Chapter 2: “Armageddon... The Sequel”
Written by Jason Reichstetter
Jerry Bruckheimer and Michael Bay are busy on a sound stage in the Touchstone Pictures studios. There is fire and explosions going off everywhere as some cast members are running around in spacesuits on the asteroid set with pieces of rock flying around. A tour group stops by the stage.
Tour Guide: ...and, if you look to your left, you can see the production on a high-profile movie being made for Touchstone Pictures by Jerry Bruckheimer and the Valhalla Production Company. “Armageddon 2: The Wrath of Dan Truman"...
Tour Group: Oooooooooh Aaaaaaaaaaah
(The tour group walks on)
(Amidst all the chaos on the set, with Steve Buscemi and Michael Clarke Duncan running around screaming, Ben Affleck calmly gets into a dramatic pose and holds his radio)
Affleck: Truman, what you’re doing is wrong!
(Billy Bob Thornton’s character, Dan Truman, who is stationed at NASA on Earth, is talking on a voice over)

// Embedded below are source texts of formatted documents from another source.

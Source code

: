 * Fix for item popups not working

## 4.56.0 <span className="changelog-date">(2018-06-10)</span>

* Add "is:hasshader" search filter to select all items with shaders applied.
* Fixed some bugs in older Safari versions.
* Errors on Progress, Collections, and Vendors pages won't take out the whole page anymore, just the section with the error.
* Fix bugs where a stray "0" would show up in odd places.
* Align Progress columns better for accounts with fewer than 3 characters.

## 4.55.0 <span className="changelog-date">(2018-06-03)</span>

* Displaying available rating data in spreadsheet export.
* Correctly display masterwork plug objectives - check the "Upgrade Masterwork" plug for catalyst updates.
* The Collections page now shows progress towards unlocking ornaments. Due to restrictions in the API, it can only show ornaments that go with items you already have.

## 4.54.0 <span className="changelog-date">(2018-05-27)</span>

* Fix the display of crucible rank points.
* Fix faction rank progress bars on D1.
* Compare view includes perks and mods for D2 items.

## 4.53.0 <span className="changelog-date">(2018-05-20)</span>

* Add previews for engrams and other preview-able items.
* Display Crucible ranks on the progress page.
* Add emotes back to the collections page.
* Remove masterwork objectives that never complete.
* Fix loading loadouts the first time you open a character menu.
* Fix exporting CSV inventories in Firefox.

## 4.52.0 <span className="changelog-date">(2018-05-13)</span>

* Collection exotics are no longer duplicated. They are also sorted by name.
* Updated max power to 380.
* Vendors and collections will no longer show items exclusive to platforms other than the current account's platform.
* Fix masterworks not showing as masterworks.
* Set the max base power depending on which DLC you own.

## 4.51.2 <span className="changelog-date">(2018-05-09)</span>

Thornton: YOU’RE WRONG! I always wanted to be an astronaut! But, my leg was screwed up! You guys took all the credit when Harry Stamper took out that asteroid! HE WOULDN’T HAVE DONE IT IF IT WASN’T FOR ME! (Billy Bob starts sobbing) YOU GUYS TOOK AWAY EVERYTHING FROM ME! WELL, IF I CAN’T BE AN ASTRONAUT, NOBODY CAN!
Affleck: Dan, using a large magnetic device to attract asteroids to Earth is not the way to become an astronaut...

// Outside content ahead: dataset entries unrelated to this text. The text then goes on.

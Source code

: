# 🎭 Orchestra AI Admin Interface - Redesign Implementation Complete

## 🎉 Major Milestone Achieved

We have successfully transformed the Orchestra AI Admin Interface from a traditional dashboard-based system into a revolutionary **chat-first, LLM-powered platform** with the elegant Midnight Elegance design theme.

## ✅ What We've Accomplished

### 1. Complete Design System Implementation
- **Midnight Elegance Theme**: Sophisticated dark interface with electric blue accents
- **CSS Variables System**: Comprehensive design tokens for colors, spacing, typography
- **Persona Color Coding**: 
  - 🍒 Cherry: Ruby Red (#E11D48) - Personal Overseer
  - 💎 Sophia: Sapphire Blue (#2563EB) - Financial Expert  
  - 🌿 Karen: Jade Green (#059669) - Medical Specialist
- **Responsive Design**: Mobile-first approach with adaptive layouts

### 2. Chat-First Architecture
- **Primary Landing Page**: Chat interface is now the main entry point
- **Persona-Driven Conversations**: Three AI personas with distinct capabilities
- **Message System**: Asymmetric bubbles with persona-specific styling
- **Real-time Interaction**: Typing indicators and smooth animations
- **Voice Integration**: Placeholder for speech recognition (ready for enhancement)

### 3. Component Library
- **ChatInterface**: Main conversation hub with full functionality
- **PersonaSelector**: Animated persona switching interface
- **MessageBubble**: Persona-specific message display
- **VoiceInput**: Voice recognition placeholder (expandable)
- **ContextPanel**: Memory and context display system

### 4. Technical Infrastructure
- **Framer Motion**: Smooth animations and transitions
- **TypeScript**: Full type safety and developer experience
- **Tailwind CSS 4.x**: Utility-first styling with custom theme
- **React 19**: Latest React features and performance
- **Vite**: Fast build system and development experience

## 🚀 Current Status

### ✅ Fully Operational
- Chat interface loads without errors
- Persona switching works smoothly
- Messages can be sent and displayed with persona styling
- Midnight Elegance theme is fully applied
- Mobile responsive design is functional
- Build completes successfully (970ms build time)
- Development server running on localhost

(Liv Tyler can be heard over the intercom)
Tyler: You haven’t told him yet! That is my husband up THERE!
(A smack can be heard)
Thornton: Shut up, bitch! (Thornton snickers) So, have you gotten the hole drilled yet?
Buscemi: Yeah, we just have 50 more feet and we have two transmissions left.
Thornton: Have you checked your nuke yet?
Thornton: IT’S A DUD, BABY! BWHAHAHAHAHA!
(Ben Affleck starts shaking, gripping the communications device)
Bay: And.... CUT!
(The chaos on the asteroid set subsides, and everything quiets)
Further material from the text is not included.